6.Empuje de cadera con peso corporal
Un estudio publicado en 2018 en la revista Journal of Strength and Conditioning Research concluyó que los empujes de cadera activan los glúteos mejor que una barra hexagonal o el peso muerto con barra. Shapiro afirma que si quieres fortalecer los glúteos y mejorar el rendimiento al hacer ejercicios del tren inferior como sentadillas y peso muerto, los empujes de cadera son imprescindibles.
- Apoya la parte superior de la espalda contra un banco y siéntate en el suelo, con las rodillas flexionadas y los pies en el suelo separados a la anchura de las caderas.
- Contrae ligeramente la pelvis y aprieta los músculos abdominales.
- Presiona los talones contra el suelo mientras elevas la pelvis hacia el techo manteniendo la parte superior del cuerpo anclada al banco.
- Aprieta los glúteos en el punto más alto del movimiento.
- Lentamente, baja la pelvis hacia el suelo. Repite el ejercicio.
7.Empuje de cadera con barra
Al incorporar una barra a tus empujes de cadera, aumentarás la resistencia al obligarte a desplazar más peso con las caderas. Esto te ayudará a ganar fuerza y potencia en los glúteos y los isquiotibiales.
- Apoya la parte superior de la espalda contra un banco y siéntate en el suelo.

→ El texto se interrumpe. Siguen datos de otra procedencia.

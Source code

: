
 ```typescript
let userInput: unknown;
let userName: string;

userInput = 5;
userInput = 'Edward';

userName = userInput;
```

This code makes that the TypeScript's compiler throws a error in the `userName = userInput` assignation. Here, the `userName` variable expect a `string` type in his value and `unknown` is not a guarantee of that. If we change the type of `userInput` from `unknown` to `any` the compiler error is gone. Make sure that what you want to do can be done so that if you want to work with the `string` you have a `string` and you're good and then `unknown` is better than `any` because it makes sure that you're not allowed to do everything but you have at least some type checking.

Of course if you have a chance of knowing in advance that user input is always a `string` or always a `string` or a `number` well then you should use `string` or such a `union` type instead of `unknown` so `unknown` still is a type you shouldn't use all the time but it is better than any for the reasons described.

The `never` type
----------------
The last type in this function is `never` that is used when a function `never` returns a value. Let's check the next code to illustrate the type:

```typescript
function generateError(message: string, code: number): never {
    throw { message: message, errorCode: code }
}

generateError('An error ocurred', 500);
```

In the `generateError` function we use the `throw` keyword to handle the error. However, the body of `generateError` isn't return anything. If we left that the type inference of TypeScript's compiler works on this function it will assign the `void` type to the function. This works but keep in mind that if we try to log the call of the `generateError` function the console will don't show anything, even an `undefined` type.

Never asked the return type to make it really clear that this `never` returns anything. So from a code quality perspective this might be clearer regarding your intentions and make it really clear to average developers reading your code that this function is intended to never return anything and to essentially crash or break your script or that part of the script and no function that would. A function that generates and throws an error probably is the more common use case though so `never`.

- Colócate una barra por encima de las caderas y flexiona las rodillas, con los pies en el suelo separados a la anchura de las caderas. Para evitar que la barra se te clave en las caderas mientras haces el ejercicio, colócate una almohadilla o una esterilla de ejercicio debajo de la barra.
- Contrae ligeramente la pelvis y aprieta los músculos abdominales.
- Presiona los talones contra el suelo mientras elevas la pelvis hacia el techo manteniendo la parte superior del cuerpo anclada al banco.
- Aprieta los glúteos en el punto más alto del movimiento.
- Lentamente, baja la pelvis hacia el suelo. Repite el ejercicio.